“Sulla vicenda legata alla vendita, da parte della Regione, dell’ex Hotel San Marco è opportuno individuare al più presto una soluzione che tenga assieme la conservazione di un bene inestimabile come il Cansiglio e lo sviluppo di un turismo rispettoso delle sue caratteristiche storiche e naturalistiche”.Il richiamo viene dal consigliere regionale del PD e vice presidente della Commissione Ambiente, Andrea Zanoni, che ha presentato al riguardo un’interrogazione alla Giunta regionale.

 

“Il territorio del Cansiglio è un’area di mano pubblica fin dal 923 d.C.: la sua foresta è stata da sempre protetta. Ora, è molto probabile che l’ex albergo venga ceduto per trasformarlo in un importante punto di riferimento dell’accoglienza alberghiera sull’altopiano. Secondo le associazioni ambientaliste - ricorda l’esponente democratico - sarebbe preferibile una concessione dell’area, anche di 99 anni, anziché una cessione definitiva della proprietà ad un privato che rischierebbe di compromettere l’integrità del territorio omogeneo del Cansiglio, ora tutto appartenente al demanio regionale.
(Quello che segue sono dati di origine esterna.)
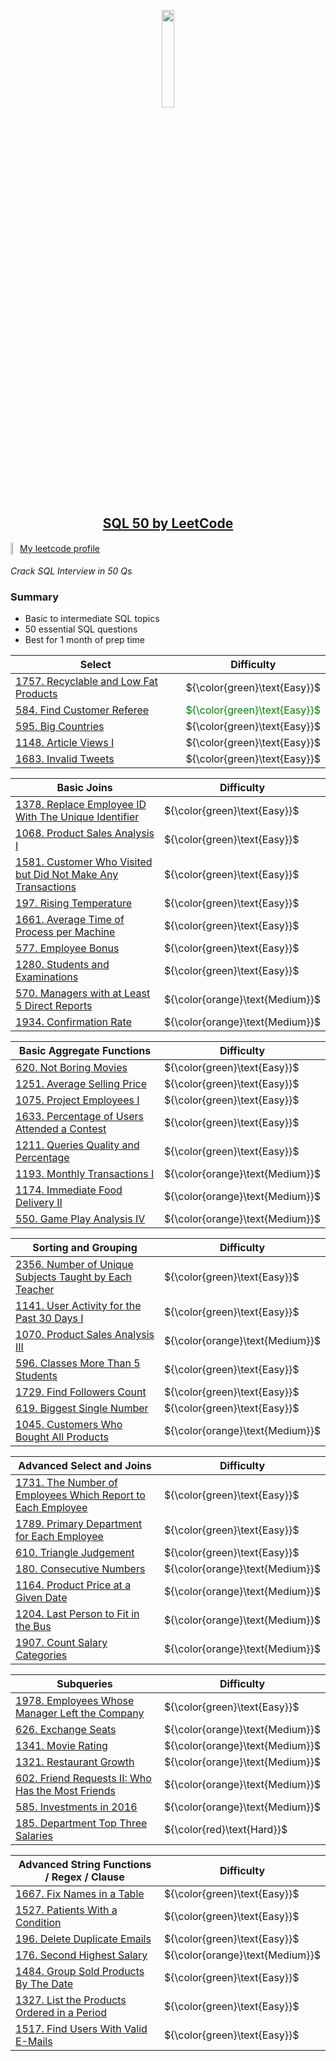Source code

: <p align="center">
  <img src="https://assets.leetcode.com/static_assets/others/Top_SQL_50_static_cover_picture.png" alt="" width="20%">
</p>
<h2 align="center">
  <a href="https://leetcode.com/studyplan/top-sql-50/">SQL 50 by LeetCode</a>
</h2>
<div style="display:flex; align-items:center;" >
  <img src="https://user-images.githubusercontent.com/63964149/152531278-5e01909d-0c2e-412a-8acc-4a06863c244d.png" width="3%"/>
  <a href="https://leetcode.com/u/g-filipe/">My leetcode profile</a>
</div>
<br>
<i>Crack SQL Interview in 50 Qs</i> <br>

<h3>Summary</h3>
<ul>
  <li>Basic to intermediate SQL topics</li>
  <li>50 essential SQL questions</li>
  <li>Best for 1 month of prep time</li>
</ul>

<table>
  <thead>
    <tr>
      <th>Select</th>
      <th>Difficulty</th>
    </tr>
  </thead>
  <tbody>
    <tr>
      <td>
        <a href="https://github.com/g-filipe/leetcode_sql_50/tree/main/select/1757_Recyclable_and_Low_Fat_Products">1757. Recyclable and Low Fat Products</a>
      </td>
      <td>${\color{green}\text{Easy}}$</td>
    </tr>
    <tr>
      <td>
        <a href="https://github.com/g-filipe/leetcode_sql_50/tree/main/select/584_Find_Customer_Referee">584. Find Customer Referee</a>
      </td>
      <td ><span style="color: green;">${\color{green}\text{Easy}}$</span></td>
    </tr>
    <tr>
      <td>
        <a href="https://github.com/g-filipe/leetcode_sql_50/tree/main/select/595_Big_Countries">595. Big Countries</a>
      </td>
      <td>${\color{green}\text{Easy}}$</td>
    </tr>
    <tr>
      <td>
        <a href="https://github.com/g-filipe/leetcode_sql_50/tree/main/select/1148_Article_Views_I">1148. Article Views I</a>
      </td>
      <td>${\color{green}\text{Easy}}$</td>
    </tr>
    <tr>
      <td>
        <a href="https://github.com/g-filipe/leetcode_sql_50/tree/main/select/1683_Invalid_Tweets">1683. Invalid Tweets</a>
      </td>
      <td>${\color{green}\text{Easy}}$</td>
    </tr>
  </tbody>
</table>

<table>
  <thead>
    <tr>
      <th>Basic Joins</th>
      <th>Difficulty</th>
    </tr>
  </thead>
  <tbody>
    <tr>
      <td>
        <a href="https://github.com/g-filipe/leetcode_sql_50/tree/main/basic_joins/1378_Replace_Employee_ID_With_The_Unique_Identifier">1378. Replace Employee ID With The Unique Identifier</a>
      </td>
      <td>${\color{green}\text{Easy}}$</td>
    </tr>
    <tr>
      <td>
        <a href="https://github.com/g-filipe/leetcode_sql_50/tree/main/basic_joins/1068_Product_Sales_Analysis_I">1068. Product Sales Analysis I</a>
      </td>
      <td>${\color{green}\text{Easy}}$</td>
    </tr>
    <tr>
      <td>
        <a href="https://github.com/g-filipe/leetcode_sql_50/tree/main/basic_joins/1581_Customer_Who_Visited_but_Did_Not_Make_Any_Transactions">1581. Customer Who Visited but Did Not Make Any Transactions</a>
      </td>
      <td>${\color{green}\text{Easy}}$</td>
    </tr>
    <tr>
      <td>
        <a href="https://github.com/g-filipe/leetcode_sql_50/tree/main/basic_joins/197_Rising_Temperature">197. Rising Temperature</a>
      </td>
      <td>${\color{green}\text{Easy}}$</td>
    </tr>
    <tr>
      <td>
        <a href="https://github.com/g-filipe/leetcode_sql_50/tree/main/basic_joins/1661_Average_Time_of_Process_per_Machine">1661. Average Time of Process per Machine</a>
      </td>
      <td>${\color{green}\text{Easy}}$</td>
    </tr>
    <tr>
      <td>
        <a href="https://github.com/g-filipe/leetcode_sql_50/tree/main/basic_joins/577_Employee_Bonus">577. Employee Bonus</a>
      </td>
      <td>${\color{green}\text{Easy}}$</td>
    </tr>
    <tr>
      <td>
        <a href="https://github.com/g-filipe/leetcode_sql_50/tree/main/basic_joins/1280_Students_and_Examinations">1280. Students and Examinations</a>
      </td>
      <td>${\color{green}\text{Easy}}$</td>
    </tr>
    <tr>
      <td>
        <a href="https://github.com/g-filipe/leetcode_sql_50/tree/main/basic_joins/570_Managers_with_at_Least_5_Direct_Reports">570. Managers with at Least 5 Direct Reports</a>
      </td>
      <td>${\color{orange}\text{Medium}}$</td>
    </tr>
    <tr>
      <td>
        <a href="https://github.com/g-filipe/leetcode_sql_50/tree/main/basic_joins/1934_Confirmation_Rate">1934. Confirmation Rate</a>
      </td>
      <td>${\color{orange}\text{Medium}}$</td>
    </tr>
  </tbody>
</table>

<table>
  <thead>
    <tr>
      <th>Basic Aggregate Functions</th>
      <th>Difficulty</th>
    </tr>
  </thead>
  <tbody>
    <tr>
      <td>
        <a href="https://github.com/g-filipe/leetcode_sql_50/tree/main/basic_aggregate_functions/620_Not_Boring_Movies">620. Not Boring Movies</a>
      </td>
      <td>${\color{green}\text{Easy}}$</td>
    </tr>
    <tr>
      <td>
        <a href="https://github.com/g-filipe/leetcode_sql_50/tree/main/basic_aggregate_functions/1251_Average_Selling_Price">1251. Average Selling Price</a>
      </td>
      <td>${\color{green}\text{Easy}}$</td>
    </tr>
    <tr>
      <td>
        <a href="https://github.com/g-filipe/leetcode_sql_50/tree/main/basic_aggregate_functions/1075_Project_Employees_I">1075. Project Employees I</a>
      </td>
      <td>${\color{green}\text{Easy}}$</td>
    </tr>
    <tr>
      <td>
        <a href="https://github.com/g-filipe/leetcode_sql_50/tree/main/basic_aggregate_functions/1633_Percentage_of_Users_Attended_a_Contest">1633. Percentage of Users Attended a Contest</a>
      </td>
      <td>${\color{green}\text{Easy}}$</td>
    </tr>
    <tr>
      <td>
        <a href="https://github.com/g-filipe/leetcode_sql_50/tree/main/basic_aggregate_functions/1211_Queries_Quality_and_Percentage">1211. Queries Quality and Percentage</a>
      </td>
      <td>${\color{green}\text{Easy}}$</td>
    </tr>
    <tr>
      <td>
        <a href="https://github.com/g-filipe/leetcode_sql_50/tree/main/basic_aggregate_functions/1193_Monthly_Transactions_I">1193. Monthly Transactions I</a>
      </td>
      <td>${\color{orange}\text{Medium}}$</td>
    </tr>
    <tr>
      <td>
        <a href="https://github.com/g-filipe/leetcode_sql_50/tree/main/basic_aggregate_functions/1174_Immediate_Food_Delivery_II">1174. Immediate Food Delivery II</a>
      </td>
      <td>${\color{orange}\text{Medium}}$</td>
    </tr>
    <tr>
      <td>
        <a href="https://github.com/g-filipe/leetcode_sql_50/tree/main/basic_aggregate_functions/550_Game_Play_Analysis_IV">550. Game Play Analysis IV</a>
      </td>
      <td>${\color{orange}\text{Medium}}$</td>
    </tr>
  </tbody>
</table>


<table>
  <thead>
    <tr>
      <th>Sorting and Grouping</th>
      <th>Difficulty</th>
    </tr>
  </thead>
  <tbody>
    <tr>
      <td>
        <a href="https://github.com/g-filipe/leetcode_sql_50/tree/main/sorting_and_grouping/2356_Number_of_Unique_Subjects_Taught_by_Each_Teacher">2356. Number of Unique Subjects Taught by Each Teacher</a>
      </td>
      <td>${\color{green}\text{Easy}}$</td>
    </tr>
    <tr>
      <td>
        <a href="https://github.com/g-filipe/leetcode_sql_50/tree/main/sorting_and_grouping/1141_User_Activity_for_the_Past_30_Days_I">1141. User Activity for the Past 30 Days I</a>
      </td>
      <td>${\color{green}\text{Easy}}$</td>
    </tr>
    <tr>
      <td>
        <a href="https://github.com/g-filipe/leetcode_sql_50/tree/main/sorting_and_grouping/1070_Product_Sales_Analysis_III">1070. Product Sales Analysis III</a>
      </td>
      <td>${\color{orange}\text{Medium}}$</td>
    </tr>
    <tr>
      <td>
        <a href="https://github.com/g-filipe/leetcode_sql_50/tree/main/sorting_and_grouping/596_Classes_More_Than_5_Students">596. Classes More Than 5 Students</a>
      </td>
      <td>${\color{green}\text{Easy}}$</td>
    </tr>
    <tr>
      <td>
        <a href="https://github.com/g-filipe/leetcode_sql_50/tree/main/sorting_and_grouping/1729_Find_Followers_Count">1729. Find Followers Count</a>
      </td>
      <td>${\color{green}\text{Easy}}$</td>
    </tr>
    <tr>
      <td>
        <a href="https://github.com/g-filipe/leetcode_sql_50/tree/main/sorting_and_grouping/619_Biggest_Single_Number">619. Biggest Single Number</a>
      </td>
      <td>${\color{green}\text{Easy}}$</td>
    </tr>
    <tr>
      <td>
        <a href="https://github.com/g-filipe/leetcode_sql_50/tree/main/sorting_and_grouping/1045_Customers_Who_Bought_All_Products">1045. Customers Who Bought All Products</a>
      </td>
      <td>${\color{orange}\text{Medium}}$</td>
    </tr>
  </tbody>
</table>

<table>
  <thead>
    <tr>
      <th>Advanced Select and Joins</th>
      <th>Difficulty</th>
    </tr>
  </thead>
  <tbody>
    <tr>
      <td>
        <a href="https://github.com/g-filipe/leetcode_sql_50/tree/main/advanced_select_and_joins/1731_The_Number_of_Employees_Which_Report_to_Each_Employee">1731. The Number of Employees Which Report to Each Employee</a>
      </td>
      <td>${\color{green}\text{Easy}}$</td>
    </tr>
    <tr>
      <td>
        <a href="https://github.com/g-filipe/leetcode_sql_50/tree/main/advanced_select_and_joins/1789_Primary_Department_for_Each_Employee">1789. Primary Department for Each Employee</a>
      </td>
      <td>${\color{green}\text{Easy}}$</td>
    </tr>
    <tr>
      <td>
        <a href="https://github.com/g-filipe/leetcode_sql_50/tree/main/advanced_select_and_joins/610_Triangle_Judgement">610. Triangle Judgement</a>
      </td>
      <td>${\color{green}\text{Easy}}$</td>
    </tr>
    <tr>
      <td>
        <a href="https://github.com/g-filipe/leetcode_sql_50/tree/main/advanced_select_and_joins/180_Consecutive_Numbers">180. Consecutive Numbers</a>
      </td>
      <td>${\color{orange}\text{Medium}}$</td>
    </tr>
    <tr>
      <td>
        <a href="https://github.com/g-filipe/leetcode_sql_50/tree/main/advanced_select_and_joins/1164_Product_Price_at_a_Given_Date">1164. Product Price at a Given Date</a>
      </td>
      <td>${\color{orange}\text{Medium}}$</td>
    </tr>
    <tr>
      <td>
        <a href="https://github.com/g-filipe/leetcode_sql_50/tree/main/advanced_select_and_joins/1204_Last_Person_to_Fit_in_the_Bus">1204. Last Person to Fit in the Bus</a>
      </td>
      <td>${\color{orange}\text{Medium}}$</td>
    </tr>
    <tr>
      <td>
        <a href="https://github.com/g-filipe/leetcode_sql_50/tree/main/advanced_select_and_joins/1907_Count_Salary_Categories">1907. Count Salary Categories</a>
      </td>
      <td>${\color{orange}\text{Medium}}$</td>
    </tr>
  </tbody>
</table>

<table>
  <thead>
    <tr>
      <th>Subqueries</th>
      <th>Difficulty</th>
    </tr>
  </thead>
  <tbody>
    <tr>
      <td>
        <a href="https://github.com/g-filipe/leetcode_sql_50/tree/main/subqueries/1978_Employees_Whose_Manager_Left_the_Company">1978. Employees Whose Manager Left the Company</a>
      </td>
      <td>${\color{green}\text{Easy}}$</td>
    </tr>
    <tr>
      <td>
        <a href="https://github.com/g-filipe/leetcode_sql_50/tree/main/subqueries/626_Exchange_Seats">626. Exchange Seats</a>
      </td>
      <td>${\color{orange}\text{Medium}}$</td>
    </tr>
    <tr>
      <td>
        <a href="https://github.com/g-filipe/leetcode_sql_50/tree/main/subqueries/1341_Movie_Rating">1341. Movie Rating</a>
      </td>
      <td>${\color{orange}\text{Medium}}$</td>
    </tr>
    <tr>
      <td>
        <a href="https://github.com/g-filipe/leetcode_sql_50/tree/main/subqueries/1321_Restaurant_Growth">1321. Restaurant Growth</a>
      </td>
      <td>${\color{orange}\text{Medium}}$</td>
    </tr>
    <tr>
      <td>
        <a href="https://github.com/g-filipe/leetcode_sql_50/tree/main/subqueries/602_Friend_Requests_II_Who_Has_the_Most_Friends">602. Friend Requests II: Who Has the Most Friends</a>
      </td>
      <td>${\color{orange}\text{Medium}}$</td>
    </tr>
    <tr>
      <td>
        <a href="https://github.com/g-filipe/leetcode_sql_50/tree/main/subqueries/585_Investments_in_2016">585. Investments in 2016</a>
      </td>
      <td>${\color{orange}\text{Medium}}$</td>
    </tr>
    <tr>
      <td>
        <a href="https://github.com/g-filipe/leetcode_sql_50/tree/main/subqueries/185_Department_Top_Three_Salaries">185. Department Top Three Salaries</a>
      </td>
      <td>${\color{red}\text{Hard}}$</td>
    </tr>
  </tbody>
</table>

<table>
  <thead>
    <tr>
      <th>Advanced String Functions / Regex / Clause</th>
      <th>Difficulty</th>
    </tr>
  </thead>
  <tbody>
    <tr>
      <td>
        <a href="https://github.com/g-filipe/leetcode_sql_50/tree/main/advanced_string_functions_regex_clause/1667_Fix_Names_in_a_Table">1667. Fix Names in a Table</a>
      </td>
      <td>${\color{green}\text{Easy}}$</td>
    </tr>
    <tr>
      <td>
        <a href="https://github.com/g-filipe/leetcode_sql_50/tree/main/advanced_string_functions_regex_clause/1527_Patients_With_a_Condition">1527. Patients With a Condition</a>
      </td>
      <td>${\color{green}\text{Easy}}$</td>
    </tr>
    <tr>
      <td>
        <a href="https://github.com/g-filipe/leetcode_sql_50/tree/main/advanced_string_functions_regex_clause/196_Delete_Duplicate_Emails">196. Delete Duplicate Emails</a>
      </td>
      <td>${\color{green}\text{Easy}}$</td>
    </tr>
    <tr>
      <td>
        <a href="https://github.com/g-filipe/leetcode_sql_50/tree/main/advanced_string_functions_regex_clause/176_Second_Highest_Salary">176. Second Highest Salary</a>
      </td>
      <td>${\color{orange}\text{Medium}}$</td>
    </tr>
    <tr>
      <td>
        <a href="https://github.com/g-filipe/leetcode_sql_50/tree/main/advanced_string_functions_regex_clause/1484_Group_Sold_Products_By_The_Date">1484. Group Sold Products By The Date</a>
      </td>
      <td>${\color{green}\text{Easy}}$</td>
    </tr>
    <tr>
      <td>
        <a href="https://github.com/g-filipe/leetcode_sql_50/tree/main/advanced_string_functions_regex_clause/1327_List_the_Products_Ordered_in_a_Period">1327. List the Products Ordered in a Period</a>
      </td>
      <td>${\color{green}\text{Easy}}$</td>
    </tr>
    <tr>
      <td>
        <a href="https://github.com/g-filipe/leetcode_sql_50/tree/main/advanced_string_functions_regex_clause/1517_Find_Users_With_Valid_Emails">1517. Find Users With Valid E-Mails</a>
      </td>
      <td>${\color{green}\text{Easy}}$</td>
    </tr>
  </tbody>
</table>







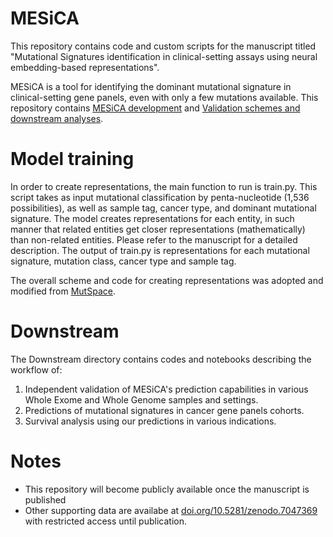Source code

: # MESiCA

This repository contains code and custom scripts for the manuscript titled "Mutational Signatures identification in clinical-setting assays using neural embedding-based representations". 

MESiCA is a tool for identifying the dominant mutational signature in clinical-setting gene panels, even with only a few mutations available. 
This repository contains [MESiCA development](#Model) and [Validation schemes and downstream analyses](#Downstream). 

<a name="Model"/>

# Model training
In order to create representations, the main function to run is train.py. This script takes as input mutational classification by penta-nucleotide (1,536 possibilities), as well as sample tag, cancer type, and dominant mutational signature. 
The model creates representations for each entity, in such manner that related entities get closer representations (mathematically) than non-related entities. Please refer to the manuscript for a detailed description. 
The output of train.py is representations for each mutational signature, mutation class, cancer type and sample tag.

The overall scheme and code for creating representations was adopted and modified from [MutSpace](https://github.com/ma-compbio/MutSpace).

<a name="Downstream"/>

# Downstream
The Downstream directory contains codes and notebooks describing the workflow of:
  1. Independent validation of MESiCA's prediction capabilities in various Whole Exome and Whole Genome samples and settings.
  2. Predictions of mutational signatures in cancer gene panels cohorts.
  3. Survival analysis using our predictions in various indications. 

# Notes
- This repository will become publicly available once the manuscript is published
- Other supporting data are availabe at [doi.org/10.5281/zenodo.7047369](https://doi.org/10.5281/zenodo.7047369) with restricted access until publication.
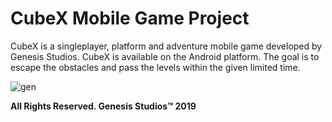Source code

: # CubeX Mobile Game Project
CubeX is a singleplayer, platform and adventure mobile game developed by Genesis Studios. CubeX is available on the Android platform. The goal is to escape the obstacles and pass the levels within the given limited time.

![gen](https://user-images.githubusercontent.com/36234545/55261179-498dde00-527b-11e9-99a5-3878316a7c97.png)

**All Rights Reserved. Genesis Studios™ 2019**
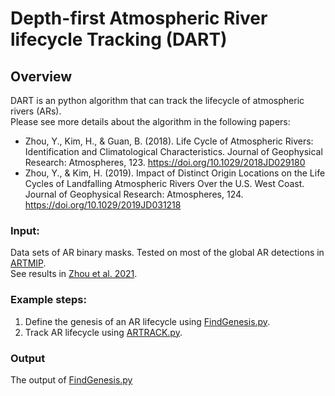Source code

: # Depth-first Atmospheric River lifecycle Tracking (DART)

## Overview <br>
DART is an python algorithm that can track the lifecycle of atmospheric rivers (ARs). <br>
Please see more details about the algorithm in the following papers:

- Zhou, Y., Kim, H., & Guan, B. (2018). Life Cycle of Atmospheric Rivers: Identification and Climatological Characteristics. Journal of Geophysical Research: Atmospheres, 123. https://doi.org/10.1029/2018JD029180 <br>
- Zhou, Y., & Kim, H. (2019). Impact of Distinct Origin Locations on the Life Cycles of Landfalling Atmospheric Rivers Over the U.S. West Coast. Journal of Geophysical Research: Atmospheres, 124. https://doi.org/10.1029/2019JD031218 <br>

### Input: <br>
Data sets of AR binary masks. Tested on most of the global AR detections in [ARTMIP](https://www.cgd.ucar.edu/projects/artmip/algorithms).  
See results in [Zhou et al. 2021](https://agupubs.onlinelibrary.wiley.com/doi/full/10.1029/2020JD033711).

### Example steps:
1. Define the genesis of an AR lifecycle using [FindGenesis.py](https://github.com/LBL-EESA/DART/blob/main/FindGenesis.py). <br> 
2. Track AR lifecycle using [ARTRACK.py](https://github.com/LBL-EESA/DART/blob/main/ARTRACK.py). <br>

### Output
The output of [FindGenesis.py](https://github.com/LBL-EESA/DART/blob/main/FindGenesis.py)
In alternativa, l’area potrebbe essere trasformata in un nuovo bosco o prato per migliorare ulteriormente l’ambiente ed incrementare l’ecoturismo”.

 

In conclusione Zanoni sottolinea il fatto che “in questi giorni sono numerosi gli appelli di cittadini, rivolti ai consiglieri regionali, per chiedere che si rinunci definitivamente all’idea di alienare parti del patrimonio naturalistico regionale e che in ogni area del patrimonio naturalistico regionale si istituisca una riserva naturale regionale, a cominciare dall’antica foresta del Cansiglio”.Di qui la domanda finale del consigliere: “Cosa intende fare la Giunta in merito all’area demaniale del Cansiglio in cui si trova l’ex Hotel San Marco per evitare il depauperamento e la frammentazione di un patrimonio regionale di grande valore storico, ambientale e turistico”?